┏━━

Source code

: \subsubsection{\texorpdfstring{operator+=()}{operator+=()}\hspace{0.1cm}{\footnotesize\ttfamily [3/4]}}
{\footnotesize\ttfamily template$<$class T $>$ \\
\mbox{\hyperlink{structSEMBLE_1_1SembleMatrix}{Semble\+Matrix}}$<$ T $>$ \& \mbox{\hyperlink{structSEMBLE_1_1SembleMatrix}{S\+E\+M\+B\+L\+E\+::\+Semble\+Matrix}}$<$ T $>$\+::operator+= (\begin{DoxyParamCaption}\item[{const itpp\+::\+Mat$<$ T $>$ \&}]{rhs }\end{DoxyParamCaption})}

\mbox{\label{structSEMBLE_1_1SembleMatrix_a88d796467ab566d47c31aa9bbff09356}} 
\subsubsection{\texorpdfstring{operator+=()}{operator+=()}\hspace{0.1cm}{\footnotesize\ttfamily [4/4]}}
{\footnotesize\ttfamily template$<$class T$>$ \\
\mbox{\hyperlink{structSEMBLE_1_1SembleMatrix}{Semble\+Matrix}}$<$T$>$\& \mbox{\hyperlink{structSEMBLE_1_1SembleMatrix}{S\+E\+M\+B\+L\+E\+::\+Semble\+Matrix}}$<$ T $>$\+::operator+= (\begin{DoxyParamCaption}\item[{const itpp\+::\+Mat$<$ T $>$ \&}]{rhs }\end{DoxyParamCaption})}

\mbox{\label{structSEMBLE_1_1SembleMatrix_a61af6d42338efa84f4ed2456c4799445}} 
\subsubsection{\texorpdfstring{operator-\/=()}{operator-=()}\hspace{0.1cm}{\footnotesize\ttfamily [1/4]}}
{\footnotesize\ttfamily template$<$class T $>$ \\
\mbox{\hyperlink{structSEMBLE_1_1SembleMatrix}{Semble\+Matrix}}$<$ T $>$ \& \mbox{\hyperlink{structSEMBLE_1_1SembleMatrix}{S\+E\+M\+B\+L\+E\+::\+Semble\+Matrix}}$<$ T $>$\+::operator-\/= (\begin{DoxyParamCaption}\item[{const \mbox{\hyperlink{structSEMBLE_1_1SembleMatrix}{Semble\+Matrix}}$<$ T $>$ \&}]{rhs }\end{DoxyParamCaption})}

┗━━

Instructions for the task >> A faithful transcription of all the material is what this exercise calls for.

Answer to the exercise >>
Source code

: \subsubsection{\texorpdfstring{operator+=()}{operator+=()}\hspace{0.1cm}{\footnotesize\ttfamily [3/4]}}
{\footnotesize\ttfamily template$<$class T $>$ \\
\mbox{\hyperlink{structSEMBLE_1_1SembleMatrix}{Semble\+Matrix}}$<$ T $>$ \& \mbox{\hyperlink{structSEMBLE_1_1SembleMatrix}{S\+E\+M\+B\+L\+E\+::\+Semble\+Matrix}}$<$ T $>$\+::operator+= (\begin{DoxyParamCaption}\item[{const itpp\+::\+Mat$<$ T $>$ \&}]{rhs }\end{DoxyParamCaption})}

\mbox{\label{structSEMBLE_1_1SembleMatrix_a88d796467ab566d47c31aa9bbff09356}} 
\subsubsection{\texorpdfstring{operator+=()}{operator+=()}\hspace{0.1cm}{\footnotesize\ttfamily [4/4]}}
{\footnotesize\ttfamily template$<$class T$>$ \\
\mbox{\hyperlink{structSEMBLE_1_1SembleMatrix}{Semble\+Matrix}}$<$T$>$\& \mbox{\hyperlink{structSEMBLE_1_1SembleMatrix}{S\+E\+M\+B\+L\+E\+::\+Semble\+Matrix}}$<$ T $>$\+::operator+= (\begin{DoxyParamCaption}\item[{const itpp\+::\+Mat$<$ T $>$ \&}]{rhs }\end{DoxyParamCaption})}

\mbox{\label{structSEMBLE_1_1SembleMatrix_a61af6d42338efa84f4ed2456c4799445}} 
\subsubsection{\texorpdfstring{operator-\/=()}{operator-=()}\hspace{0.1cm}{\footnotesize\ttfamily [1/4]}}
{\footnotesize\ttfamily template$<$class T $>$ \\
\mbox{\hyperlink{structSEMBLE_1_1SembleMatrix}{Semble\+Matrix}}$<$ T $>$ \& \mbox{\hyperlink{structSEMBLE_1_1SembleMatrix}{S\+E\+M\+B\+L\+E\+::\+Semble\+Matrix}}$<$ T $>$\+::operator-\/= (\begin{DoxyParamCaption}\item[{const \mbox{\hyperlink{structSEMBLE_1_1SembleMatrix}{Semble\+Matrix}}$<$ T $>$ \&}]{rhs }\end{DoxyParamCaption})}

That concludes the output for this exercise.